▶ WHAT THE TASK ASKS: The required output is the lines below from the line containing "SVSF & robust\_kalman" to the line containing "MC-EKF & robust\_kalman", inclusive, retyped exactly. No other lines belong in it.

(Collected data)

<<<<

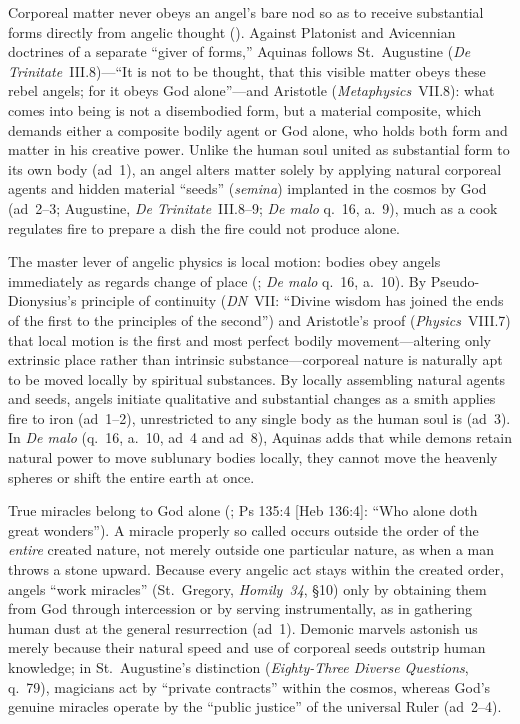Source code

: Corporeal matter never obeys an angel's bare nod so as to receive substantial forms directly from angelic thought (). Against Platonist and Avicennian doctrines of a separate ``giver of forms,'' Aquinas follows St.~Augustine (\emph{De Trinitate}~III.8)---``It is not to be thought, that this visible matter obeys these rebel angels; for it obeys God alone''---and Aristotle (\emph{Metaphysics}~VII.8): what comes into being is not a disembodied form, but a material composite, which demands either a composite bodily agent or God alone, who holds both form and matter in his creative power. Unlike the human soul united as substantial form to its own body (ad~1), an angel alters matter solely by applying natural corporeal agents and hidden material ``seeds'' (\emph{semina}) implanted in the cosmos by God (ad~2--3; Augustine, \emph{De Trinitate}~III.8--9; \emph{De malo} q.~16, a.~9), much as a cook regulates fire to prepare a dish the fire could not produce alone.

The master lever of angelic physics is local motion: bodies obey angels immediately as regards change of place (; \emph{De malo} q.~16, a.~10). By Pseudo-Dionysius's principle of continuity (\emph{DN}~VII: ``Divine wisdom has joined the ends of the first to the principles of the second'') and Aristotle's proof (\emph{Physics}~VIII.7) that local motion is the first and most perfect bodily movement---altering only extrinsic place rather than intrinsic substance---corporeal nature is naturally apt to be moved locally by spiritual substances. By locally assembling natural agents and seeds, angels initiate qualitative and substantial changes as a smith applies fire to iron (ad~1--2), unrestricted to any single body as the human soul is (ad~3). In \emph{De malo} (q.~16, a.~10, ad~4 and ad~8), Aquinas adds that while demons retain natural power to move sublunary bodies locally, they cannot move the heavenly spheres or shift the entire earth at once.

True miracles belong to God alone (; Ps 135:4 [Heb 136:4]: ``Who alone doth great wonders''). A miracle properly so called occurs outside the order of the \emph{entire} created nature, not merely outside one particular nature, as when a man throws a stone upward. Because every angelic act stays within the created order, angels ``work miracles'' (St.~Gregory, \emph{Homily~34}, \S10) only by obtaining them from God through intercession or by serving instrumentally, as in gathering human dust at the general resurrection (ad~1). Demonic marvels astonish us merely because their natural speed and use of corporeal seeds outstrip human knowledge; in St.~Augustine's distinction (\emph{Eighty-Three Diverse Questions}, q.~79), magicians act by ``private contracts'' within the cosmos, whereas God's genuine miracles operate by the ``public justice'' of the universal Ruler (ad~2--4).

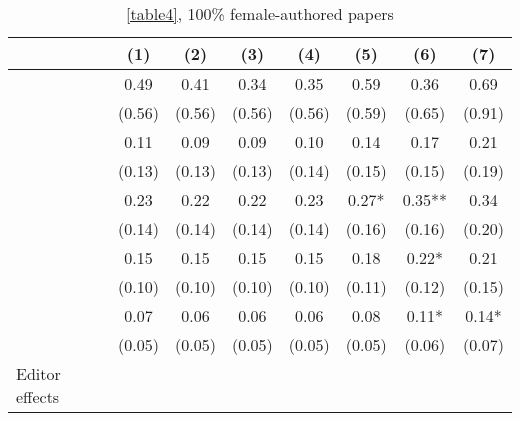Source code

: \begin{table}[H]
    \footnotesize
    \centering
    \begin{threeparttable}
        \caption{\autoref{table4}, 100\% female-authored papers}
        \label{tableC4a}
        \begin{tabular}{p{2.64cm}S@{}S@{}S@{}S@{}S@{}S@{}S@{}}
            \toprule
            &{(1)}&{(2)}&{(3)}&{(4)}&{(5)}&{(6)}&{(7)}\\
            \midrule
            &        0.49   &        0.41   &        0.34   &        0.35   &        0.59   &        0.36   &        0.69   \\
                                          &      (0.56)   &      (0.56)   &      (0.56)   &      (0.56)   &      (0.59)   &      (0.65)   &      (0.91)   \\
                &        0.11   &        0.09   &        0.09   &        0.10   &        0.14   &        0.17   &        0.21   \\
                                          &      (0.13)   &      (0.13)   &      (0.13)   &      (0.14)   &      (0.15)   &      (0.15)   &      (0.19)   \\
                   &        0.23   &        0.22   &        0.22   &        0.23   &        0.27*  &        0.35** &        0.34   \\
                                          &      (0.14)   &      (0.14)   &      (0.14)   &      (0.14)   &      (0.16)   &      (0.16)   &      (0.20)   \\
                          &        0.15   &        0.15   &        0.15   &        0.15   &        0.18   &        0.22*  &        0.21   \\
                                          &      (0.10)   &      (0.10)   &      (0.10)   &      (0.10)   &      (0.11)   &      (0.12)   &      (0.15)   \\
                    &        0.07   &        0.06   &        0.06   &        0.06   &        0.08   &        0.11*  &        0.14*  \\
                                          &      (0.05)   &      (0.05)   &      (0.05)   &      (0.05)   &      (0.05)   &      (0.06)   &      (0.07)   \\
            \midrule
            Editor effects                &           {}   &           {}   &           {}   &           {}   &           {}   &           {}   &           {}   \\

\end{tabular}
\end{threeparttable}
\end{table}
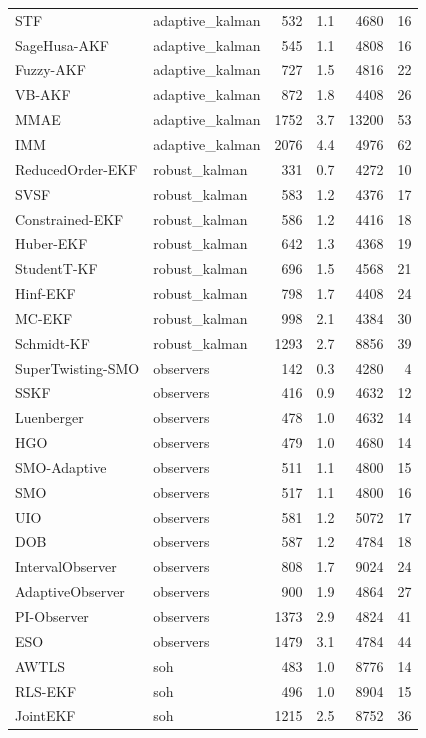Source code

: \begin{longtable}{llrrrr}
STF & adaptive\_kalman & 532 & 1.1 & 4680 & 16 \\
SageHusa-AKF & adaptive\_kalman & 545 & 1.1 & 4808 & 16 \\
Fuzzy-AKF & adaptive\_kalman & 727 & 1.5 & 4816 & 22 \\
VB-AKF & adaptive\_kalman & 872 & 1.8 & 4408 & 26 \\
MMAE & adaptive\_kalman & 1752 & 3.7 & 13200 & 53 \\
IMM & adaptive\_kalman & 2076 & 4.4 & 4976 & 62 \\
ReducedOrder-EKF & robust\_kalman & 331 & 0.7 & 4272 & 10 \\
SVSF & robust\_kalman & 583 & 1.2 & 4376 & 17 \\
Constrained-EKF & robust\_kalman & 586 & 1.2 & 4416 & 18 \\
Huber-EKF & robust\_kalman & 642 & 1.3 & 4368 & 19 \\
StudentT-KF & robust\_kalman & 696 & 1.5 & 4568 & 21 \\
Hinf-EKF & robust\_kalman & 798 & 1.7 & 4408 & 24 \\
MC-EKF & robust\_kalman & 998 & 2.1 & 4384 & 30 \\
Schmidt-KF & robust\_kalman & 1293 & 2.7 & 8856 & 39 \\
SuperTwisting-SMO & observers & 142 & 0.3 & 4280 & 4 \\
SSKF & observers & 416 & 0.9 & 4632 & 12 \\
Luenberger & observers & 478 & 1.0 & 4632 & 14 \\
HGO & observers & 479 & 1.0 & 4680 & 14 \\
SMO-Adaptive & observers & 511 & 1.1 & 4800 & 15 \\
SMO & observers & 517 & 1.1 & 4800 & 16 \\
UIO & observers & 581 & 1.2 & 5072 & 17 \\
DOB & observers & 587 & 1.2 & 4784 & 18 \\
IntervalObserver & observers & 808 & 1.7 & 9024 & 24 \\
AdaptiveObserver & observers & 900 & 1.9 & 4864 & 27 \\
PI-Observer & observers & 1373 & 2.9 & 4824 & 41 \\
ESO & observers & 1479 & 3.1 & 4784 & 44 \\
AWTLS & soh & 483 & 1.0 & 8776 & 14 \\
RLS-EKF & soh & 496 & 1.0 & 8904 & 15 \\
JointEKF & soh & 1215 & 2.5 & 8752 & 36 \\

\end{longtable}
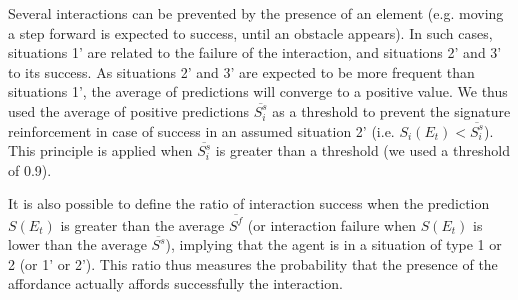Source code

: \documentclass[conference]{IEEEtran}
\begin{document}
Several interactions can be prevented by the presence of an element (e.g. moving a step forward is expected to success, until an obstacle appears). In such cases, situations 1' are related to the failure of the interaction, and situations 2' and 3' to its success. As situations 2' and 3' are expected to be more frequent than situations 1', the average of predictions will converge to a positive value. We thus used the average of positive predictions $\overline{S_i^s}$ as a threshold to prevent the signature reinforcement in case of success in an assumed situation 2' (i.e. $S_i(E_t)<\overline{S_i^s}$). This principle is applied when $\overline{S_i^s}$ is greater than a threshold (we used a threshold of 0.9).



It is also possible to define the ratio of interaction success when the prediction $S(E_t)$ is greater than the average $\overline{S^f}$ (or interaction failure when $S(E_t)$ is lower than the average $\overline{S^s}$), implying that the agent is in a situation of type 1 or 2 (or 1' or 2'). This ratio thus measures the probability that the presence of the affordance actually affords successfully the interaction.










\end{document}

>>>>
<<<<

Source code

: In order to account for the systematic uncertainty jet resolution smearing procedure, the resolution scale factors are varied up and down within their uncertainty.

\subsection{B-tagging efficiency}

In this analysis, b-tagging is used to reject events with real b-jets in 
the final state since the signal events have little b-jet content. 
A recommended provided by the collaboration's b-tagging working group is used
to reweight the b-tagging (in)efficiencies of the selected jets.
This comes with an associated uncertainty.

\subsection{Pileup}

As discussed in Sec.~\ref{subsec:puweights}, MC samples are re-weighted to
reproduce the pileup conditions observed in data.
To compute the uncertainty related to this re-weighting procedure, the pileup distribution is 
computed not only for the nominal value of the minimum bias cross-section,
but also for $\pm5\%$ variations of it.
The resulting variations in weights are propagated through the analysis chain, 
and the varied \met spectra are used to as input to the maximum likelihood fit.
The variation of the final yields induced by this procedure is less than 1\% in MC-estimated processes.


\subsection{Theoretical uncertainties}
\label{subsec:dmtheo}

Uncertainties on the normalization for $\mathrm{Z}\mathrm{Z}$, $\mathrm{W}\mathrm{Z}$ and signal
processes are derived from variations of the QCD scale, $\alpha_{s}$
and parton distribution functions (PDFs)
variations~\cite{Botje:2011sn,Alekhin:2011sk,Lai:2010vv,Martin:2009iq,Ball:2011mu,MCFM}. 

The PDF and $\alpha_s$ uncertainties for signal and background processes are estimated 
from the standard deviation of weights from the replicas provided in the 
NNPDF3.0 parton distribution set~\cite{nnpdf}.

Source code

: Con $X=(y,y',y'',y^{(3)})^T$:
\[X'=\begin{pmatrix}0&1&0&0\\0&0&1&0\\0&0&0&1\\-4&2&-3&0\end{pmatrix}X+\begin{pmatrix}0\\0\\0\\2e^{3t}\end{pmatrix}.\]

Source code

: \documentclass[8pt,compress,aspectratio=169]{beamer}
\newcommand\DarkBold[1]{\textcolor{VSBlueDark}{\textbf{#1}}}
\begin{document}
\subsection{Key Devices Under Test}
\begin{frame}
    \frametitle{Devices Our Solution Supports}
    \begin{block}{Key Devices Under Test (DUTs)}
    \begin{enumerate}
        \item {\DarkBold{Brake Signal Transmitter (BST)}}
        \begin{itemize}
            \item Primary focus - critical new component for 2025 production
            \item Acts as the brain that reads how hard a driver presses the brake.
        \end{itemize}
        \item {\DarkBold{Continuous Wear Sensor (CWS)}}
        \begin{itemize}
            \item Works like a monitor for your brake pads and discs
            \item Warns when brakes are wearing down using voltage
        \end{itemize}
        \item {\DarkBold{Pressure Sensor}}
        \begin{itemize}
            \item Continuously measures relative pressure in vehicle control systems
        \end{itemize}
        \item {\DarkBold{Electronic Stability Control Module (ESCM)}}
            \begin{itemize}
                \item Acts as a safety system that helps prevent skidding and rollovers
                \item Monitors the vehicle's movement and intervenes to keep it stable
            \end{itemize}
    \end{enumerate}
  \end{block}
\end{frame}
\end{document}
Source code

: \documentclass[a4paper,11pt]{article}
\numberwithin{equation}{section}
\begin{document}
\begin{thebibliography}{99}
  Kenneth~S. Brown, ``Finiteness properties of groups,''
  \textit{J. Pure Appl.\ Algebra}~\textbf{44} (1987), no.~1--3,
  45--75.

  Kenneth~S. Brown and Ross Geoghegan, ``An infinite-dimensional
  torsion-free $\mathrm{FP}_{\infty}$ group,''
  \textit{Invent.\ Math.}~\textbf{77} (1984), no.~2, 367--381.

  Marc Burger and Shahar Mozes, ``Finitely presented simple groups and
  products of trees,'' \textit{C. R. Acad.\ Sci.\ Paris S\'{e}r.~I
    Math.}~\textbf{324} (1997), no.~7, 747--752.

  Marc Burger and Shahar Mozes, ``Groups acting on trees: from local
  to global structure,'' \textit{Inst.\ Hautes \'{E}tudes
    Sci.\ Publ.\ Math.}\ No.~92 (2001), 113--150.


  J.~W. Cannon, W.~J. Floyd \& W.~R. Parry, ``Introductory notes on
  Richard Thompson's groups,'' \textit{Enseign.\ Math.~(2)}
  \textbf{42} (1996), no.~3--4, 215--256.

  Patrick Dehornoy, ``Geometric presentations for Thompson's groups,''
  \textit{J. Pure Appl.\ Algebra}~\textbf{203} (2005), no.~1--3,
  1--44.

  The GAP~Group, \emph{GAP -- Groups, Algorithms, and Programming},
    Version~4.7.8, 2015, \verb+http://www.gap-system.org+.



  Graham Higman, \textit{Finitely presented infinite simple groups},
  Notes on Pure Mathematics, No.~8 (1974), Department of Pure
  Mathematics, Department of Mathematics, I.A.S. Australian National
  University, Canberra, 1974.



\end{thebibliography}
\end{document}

>>>>

▶ THE COMPLETED TASK:
SVSF & robust\_kalman & 583 & 1.2 & 4376 & 17 \\
Constrained-EKF & robust\_kalman & 586 & 1.2 & 4416 & 18 \\
Huber-EKF & robust\_kalman & 642 & 1.3 & 4368 & 19 \\
StudentT-KF & robust\_kalman & 696 & 1.5 & 4568 & 21 \\
Hinf-EKF & robust\_kalman & 798 & 1.7 & 4408 & 24 \\
MC-EKF & robust\_kalman & 998 & 2.1 & 4384 & 30 \\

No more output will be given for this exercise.